*** Opening of EXCERPTED DATA ***

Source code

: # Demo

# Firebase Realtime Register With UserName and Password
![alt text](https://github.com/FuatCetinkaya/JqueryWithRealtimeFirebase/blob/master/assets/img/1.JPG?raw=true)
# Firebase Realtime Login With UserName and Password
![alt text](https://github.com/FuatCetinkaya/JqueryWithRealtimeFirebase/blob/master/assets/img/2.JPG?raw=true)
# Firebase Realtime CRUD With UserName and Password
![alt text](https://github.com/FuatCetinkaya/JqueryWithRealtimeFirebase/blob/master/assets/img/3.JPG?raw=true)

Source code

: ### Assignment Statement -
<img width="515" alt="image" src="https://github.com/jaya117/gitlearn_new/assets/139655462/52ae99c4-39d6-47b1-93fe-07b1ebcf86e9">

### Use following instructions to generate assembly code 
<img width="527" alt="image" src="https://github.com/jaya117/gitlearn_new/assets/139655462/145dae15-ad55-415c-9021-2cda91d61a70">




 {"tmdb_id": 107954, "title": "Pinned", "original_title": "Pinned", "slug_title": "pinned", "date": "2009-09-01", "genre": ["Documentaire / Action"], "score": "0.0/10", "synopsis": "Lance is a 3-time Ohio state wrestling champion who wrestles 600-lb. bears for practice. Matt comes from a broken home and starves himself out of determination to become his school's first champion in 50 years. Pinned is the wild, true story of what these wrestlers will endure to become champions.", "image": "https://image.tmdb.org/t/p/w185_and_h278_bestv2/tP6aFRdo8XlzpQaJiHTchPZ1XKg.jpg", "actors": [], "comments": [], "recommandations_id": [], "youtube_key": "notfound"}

*** Close of EXCERPTED DATA ***
*** Opening of EXCERPTED DATA ***

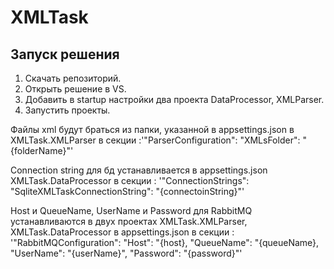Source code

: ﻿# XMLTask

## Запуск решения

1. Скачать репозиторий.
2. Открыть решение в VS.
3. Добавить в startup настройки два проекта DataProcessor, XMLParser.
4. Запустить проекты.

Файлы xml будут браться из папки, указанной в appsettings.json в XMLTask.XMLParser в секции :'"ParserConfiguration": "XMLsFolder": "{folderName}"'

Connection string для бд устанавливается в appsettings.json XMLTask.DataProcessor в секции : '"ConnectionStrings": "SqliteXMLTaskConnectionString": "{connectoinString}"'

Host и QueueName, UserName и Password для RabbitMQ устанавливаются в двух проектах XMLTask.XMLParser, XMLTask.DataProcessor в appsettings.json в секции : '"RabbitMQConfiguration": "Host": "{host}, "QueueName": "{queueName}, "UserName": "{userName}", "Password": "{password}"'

*** Close of EXCERPTED DATA ***

### WHAT TO DO
Only the lines above starting at the one containing "2. Открыть решение в VS." and ending at the one containing "Host и QueueName, UserName", both included, are to be returned, exactly as they read.

### RESPONSE TO THIS EXERCISE
2. Открыть решение в VS.
3. Добавить в startup настройки два проекта DataProcessor, XMLParser.
4. Запустить проекты.

Файлы xml будут браться из папки, указанной в appsettings.json в XMLTask.XMLParser в секции :'"ParserConfiguration": "XMLsFolder": "{folderName}"'

Connection string для бд устанавливается в appsettings.json XMLTask.DataProcessor в секции : '"ConnectionStrings": "SqliteXMLTaskConnectionString": "{connectoinString}"'

Host и QueueName, UserName и Password для RabbitMQ устанавливаются в двух проектах XMLTask.XMLParser, XMLTask.DataProcessor в appsettings.json в секции : '"RabbitMQConfiguration": "Host": "{host}, "QueueName": "{queueName}, "UserName": "{userName}", "Password": "{password}"'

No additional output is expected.